As no previous research on our research question and analytical approach existed, we used the adult data to inform our methods and hypotheses, and then preregistered our developmental analyses prior to analyzing the developmental data (https://aspredicted.org/3R4_JTY).

Participants

We leveraged openly accessible adult and developmental data from two previous studies, which investigated social cognition in adults and typically developing children26,36. The Richardson et al.26 dataset includes data of 122 children who watched an in-scanner ToM movie. Children additionally performed an out-of-scanner assessment of ToM abilities, namely a battery of behavioral false-belief (ToM) tasks (see “Behavioral task battery”). Children were excluded from the original study if they did not complete the behavioral and neuroimaging components, if they moved excessively in the scanner (see “Preprocessing”), or if they demonstrated language delays.
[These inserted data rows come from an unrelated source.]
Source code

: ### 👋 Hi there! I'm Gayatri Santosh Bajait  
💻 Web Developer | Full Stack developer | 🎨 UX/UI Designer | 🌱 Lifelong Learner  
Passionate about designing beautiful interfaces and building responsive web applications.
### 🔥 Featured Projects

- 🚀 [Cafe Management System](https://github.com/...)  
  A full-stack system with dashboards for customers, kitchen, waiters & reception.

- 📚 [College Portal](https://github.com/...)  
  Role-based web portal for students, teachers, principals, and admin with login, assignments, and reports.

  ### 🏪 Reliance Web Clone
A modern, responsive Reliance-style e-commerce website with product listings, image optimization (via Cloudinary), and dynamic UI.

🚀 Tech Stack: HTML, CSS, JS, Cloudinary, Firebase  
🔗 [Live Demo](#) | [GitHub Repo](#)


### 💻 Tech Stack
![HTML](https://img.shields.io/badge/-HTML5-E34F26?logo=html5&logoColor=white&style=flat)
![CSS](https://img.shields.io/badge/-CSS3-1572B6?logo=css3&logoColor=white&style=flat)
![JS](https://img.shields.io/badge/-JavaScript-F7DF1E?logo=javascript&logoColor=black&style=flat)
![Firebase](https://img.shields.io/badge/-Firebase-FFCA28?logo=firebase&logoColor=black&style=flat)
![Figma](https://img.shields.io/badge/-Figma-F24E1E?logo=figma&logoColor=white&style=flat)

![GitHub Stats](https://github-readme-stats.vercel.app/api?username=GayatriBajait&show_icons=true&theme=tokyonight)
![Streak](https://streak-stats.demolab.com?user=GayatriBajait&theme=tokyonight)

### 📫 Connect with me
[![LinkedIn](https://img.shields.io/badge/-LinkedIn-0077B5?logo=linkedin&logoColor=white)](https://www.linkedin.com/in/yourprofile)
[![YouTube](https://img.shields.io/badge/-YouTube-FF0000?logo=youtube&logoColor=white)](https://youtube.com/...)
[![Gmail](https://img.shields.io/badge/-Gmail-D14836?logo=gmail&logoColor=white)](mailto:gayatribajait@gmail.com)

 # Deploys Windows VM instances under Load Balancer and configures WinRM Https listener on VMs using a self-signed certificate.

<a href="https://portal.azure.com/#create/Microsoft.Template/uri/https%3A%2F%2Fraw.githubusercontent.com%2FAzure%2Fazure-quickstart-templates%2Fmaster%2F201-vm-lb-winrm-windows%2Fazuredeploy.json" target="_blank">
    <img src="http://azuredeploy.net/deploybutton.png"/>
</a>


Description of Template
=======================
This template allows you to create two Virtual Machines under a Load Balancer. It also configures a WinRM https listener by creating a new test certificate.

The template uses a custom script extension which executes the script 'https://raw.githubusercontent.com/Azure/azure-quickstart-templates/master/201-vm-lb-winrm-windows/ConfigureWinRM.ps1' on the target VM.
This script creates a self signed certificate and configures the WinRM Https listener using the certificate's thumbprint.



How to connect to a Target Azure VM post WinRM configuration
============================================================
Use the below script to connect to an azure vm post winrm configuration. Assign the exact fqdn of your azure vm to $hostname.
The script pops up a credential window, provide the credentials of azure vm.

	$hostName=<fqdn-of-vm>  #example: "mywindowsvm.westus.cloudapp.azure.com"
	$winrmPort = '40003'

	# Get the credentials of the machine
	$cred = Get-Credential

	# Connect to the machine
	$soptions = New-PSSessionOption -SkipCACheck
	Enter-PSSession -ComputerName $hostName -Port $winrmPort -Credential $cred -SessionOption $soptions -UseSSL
Since these data were not collected specifically for the cerebellum, we further excluded children with insufficient cerebellar coverage in BOLD scans after visual inspection (N = 71), with our final sample consisting of 41 children (age range: 3-12 years; age: M (SD)  =  5.91 (2.29) years; 25 female). No statistical method was used to predetermine sample size. For our analyses, we binarized the ToM task scores of all children into ToM passers and non-passers (see “Behavioral task battery”), yielding subsamples of 22 ToM passers (age: M (SD) = 7.20 (2.40) years; 15 female) and 19 non-passers (age: M (SD) = 4.42 (0.78) years; 10 female).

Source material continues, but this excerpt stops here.